We do not yet know exactly what causes most esophageal cancers. However, there are certain risk factors that make getting esophageal cancer more likely (see “What are the risk factors for cancer of the esophagus?”).
Scientists believe that some risk factors, such as the use of tobacco or alcohol, may cause esophageal cancer by damaging the DNA in cells that line the inside of the esophagus. Long-term irritation of the lining of the esophagus, as happens with reflux, Barrett’s esophagus, achalasia, Plummer-Vinson syndrome, or scarring from swallowing lye, may also lead to DNA damage.
DNA is the chemical in each of our cells that makes up our genes – the instructions for how our cells function. We usually look like our parents because they are the source of our DNA. However, DNA affects more than how we look. Some genes control when cells grow, divide into new cells, and die. Genes that help cells grow, divide, and stay alive are called oncogenes. Genes that slow down cell division or make cells die at the right time are called tumor suppressor genes. Cancers can be caused by DNA changes that turn on oncogenes or turn off tumor suppressor genes.

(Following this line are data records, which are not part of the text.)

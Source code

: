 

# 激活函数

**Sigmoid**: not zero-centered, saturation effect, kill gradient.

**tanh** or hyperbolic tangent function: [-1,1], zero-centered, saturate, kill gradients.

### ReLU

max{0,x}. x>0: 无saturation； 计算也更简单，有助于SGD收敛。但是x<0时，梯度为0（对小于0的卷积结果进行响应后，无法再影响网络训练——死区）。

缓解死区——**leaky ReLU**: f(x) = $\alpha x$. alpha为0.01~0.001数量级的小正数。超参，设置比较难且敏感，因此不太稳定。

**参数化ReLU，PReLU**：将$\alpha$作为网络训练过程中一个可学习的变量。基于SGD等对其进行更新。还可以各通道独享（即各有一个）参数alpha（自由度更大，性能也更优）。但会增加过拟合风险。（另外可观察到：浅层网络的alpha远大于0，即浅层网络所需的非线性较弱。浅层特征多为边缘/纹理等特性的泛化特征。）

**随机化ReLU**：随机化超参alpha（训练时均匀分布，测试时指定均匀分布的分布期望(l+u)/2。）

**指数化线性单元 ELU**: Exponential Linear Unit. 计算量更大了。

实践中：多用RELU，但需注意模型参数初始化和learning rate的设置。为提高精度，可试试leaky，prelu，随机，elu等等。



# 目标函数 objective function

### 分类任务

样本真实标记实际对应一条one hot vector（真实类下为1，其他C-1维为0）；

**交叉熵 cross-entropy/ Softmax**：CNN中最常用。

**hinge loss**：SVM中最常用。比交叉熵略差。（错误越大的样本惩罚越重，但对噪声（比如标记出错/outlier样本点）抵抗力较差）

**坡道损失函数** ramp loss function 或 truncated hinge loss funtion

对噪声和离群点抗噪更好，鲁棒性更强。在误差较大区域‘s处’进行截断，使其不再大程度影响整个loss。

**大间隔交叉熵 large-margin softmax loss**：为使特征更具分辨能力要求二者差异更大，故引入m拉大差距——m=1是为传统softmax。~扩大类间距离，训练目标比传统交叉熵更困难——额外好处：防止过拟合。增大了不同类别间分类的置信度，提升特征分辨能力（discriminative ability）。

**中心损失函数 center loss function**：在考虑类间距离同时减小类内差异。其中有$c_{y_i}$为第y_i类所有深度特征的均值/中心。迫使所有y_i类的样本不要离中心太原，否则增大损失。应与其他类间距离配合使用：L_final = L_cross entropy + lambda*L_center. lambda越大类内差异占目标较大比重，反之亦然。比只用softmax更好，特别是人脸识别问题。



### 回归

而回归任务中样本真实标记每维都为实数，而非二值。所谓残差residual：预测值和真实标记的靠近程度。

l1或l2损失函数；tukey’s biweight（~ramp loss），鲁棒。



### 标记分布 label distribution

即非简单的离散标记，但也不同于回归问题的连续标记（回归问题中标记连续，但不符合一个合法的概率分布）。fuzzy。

The DNA of esophageal cancer cells often shows changes in many different genes. However, it’s not clear if there are specific gene changes that can be found in all (or most) esophageal cancers.
Some people inherit DNA changes (mutations) from their parents that increase their risk for developing certain cancers. But esophageal cancer does not seem to run in families, and inherited gene mutations are not thought to be a major cause of this disease.